暖かい光が、美鶴を包み込んでいる。
まるで母親の腕に抱かれ、守られ、すっかり安心しきった赤子のように、美鶴は光の中で身体を丸めていた。
もう随分長い事、こうしているような気がする。
現世の煩い事から開放されて、美鶴は今、とても心安らかだった。
ずっと、ずっと、このままでいたいと、切に願う。
自身を見舞った不幸を、理不尽さを、憎み、恨み、それを糧に生きるには、美鶴は疲れすぎていた。
美鶴は安堵のため息を吐く。
ここに美鶴を脅かすものは、いない。
さあ、もう眠ってしまおう、永えに。
美鶴はそっと目を閉じると、光明の奥深くへと沈んでいった。
君という光
視界いっぱいに、見慣れた天井が広がっている。
ああ、自分の部屋の天井だ。美鶴は今、ベッドで目覚めたところなのだ。
そう認識した途端、これまでの出来事が堰を切ったように美鶴に押し寄せてきた。幻界で経験したあらゆる事々が、次々と美鶴の脳裏を過ぎってゆく。そうして美鶴ははっきりと思い出した、失敗してしまったのだと。
美鶴はベッドの上で寝返りをうった。薄暗い室内の様子が目に入る。そこここにダンボールが積み上げられていた。ごめんなさいねと、目を伏せた叔母の顔が、ふと思い出される。都合で、どうしても引っ越さなければならないと聞いたのは、つい先日の事だ。
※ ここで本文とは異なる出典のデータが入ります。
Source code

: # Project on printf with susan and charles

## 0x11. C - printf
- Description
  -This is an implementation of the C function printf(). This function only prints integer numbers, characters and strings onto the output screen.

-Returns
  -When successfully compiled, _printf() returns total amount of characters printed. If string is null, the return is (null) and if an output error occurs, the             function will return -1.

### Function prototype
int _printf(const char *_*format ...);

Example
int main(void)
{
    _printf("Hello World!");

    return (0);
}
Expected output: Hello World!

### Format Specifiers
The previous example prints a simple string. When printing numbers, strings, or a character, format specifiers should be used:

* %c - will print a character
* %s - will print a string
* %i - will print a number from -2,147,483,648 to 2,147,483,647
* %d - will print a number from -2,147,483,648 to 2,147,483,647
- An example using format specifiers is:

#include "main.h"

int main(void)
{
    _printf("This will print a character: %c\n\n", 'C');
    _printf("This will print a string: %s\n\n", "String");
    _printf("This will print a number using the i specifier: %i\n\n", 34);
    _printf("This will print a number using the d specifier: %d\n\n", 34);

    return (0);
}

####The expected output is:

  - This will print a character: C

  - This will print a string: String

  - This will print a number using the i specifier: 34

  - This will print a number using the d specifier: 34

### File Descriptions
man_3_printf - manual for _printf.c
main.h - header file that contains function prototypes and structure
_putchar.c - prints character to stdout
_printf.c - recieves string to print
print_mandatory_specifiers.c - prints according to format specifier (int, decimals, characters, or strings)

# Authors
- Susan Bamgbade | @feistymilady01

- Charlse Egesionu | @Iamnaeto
だからこそ美鶴は、幻界へと急いだ。本当は夏休みまで待つつもりだったけれども、状況が許してはくれなかった。引越し先はここからそう遠くない場所だったけれども、美鶴がまた大松ビルを訪れられるという保障がどこにあるだろう。ここ最近の美鶴の行動に、なんとなく不信感を抱いている様子の叔母が、もし監視を厳しくしてしまったら?現世では単なる小学生である美鶴の行動は、簡単に制限されてしまうだろう。
だが全ては徒労に終わってしまった。美鶴は失敗してしまったのだ。もう何年も何年も請い焦がれ、ついには美鶴の全てになってしまった願いは、結局叶えられなかった。そして美鶴は、叶えられなかった願いを胸に、幻界で死にゆく運命だった。それは美鶴に課せられた、罰だった。
いや、そうではないだろう。願いの叶わなかった美鶴にとって、死は甘美な誘惑だった。辛い現世に一人取り残されるよりも、死して闇深き深淵に沈み込む方が、どれだけ救われるか。己と闇の境界も曖昧に、いつしか美鶴という存在は闇に融け出し、消えてなくなってしまう方が、どれほど心安らかか。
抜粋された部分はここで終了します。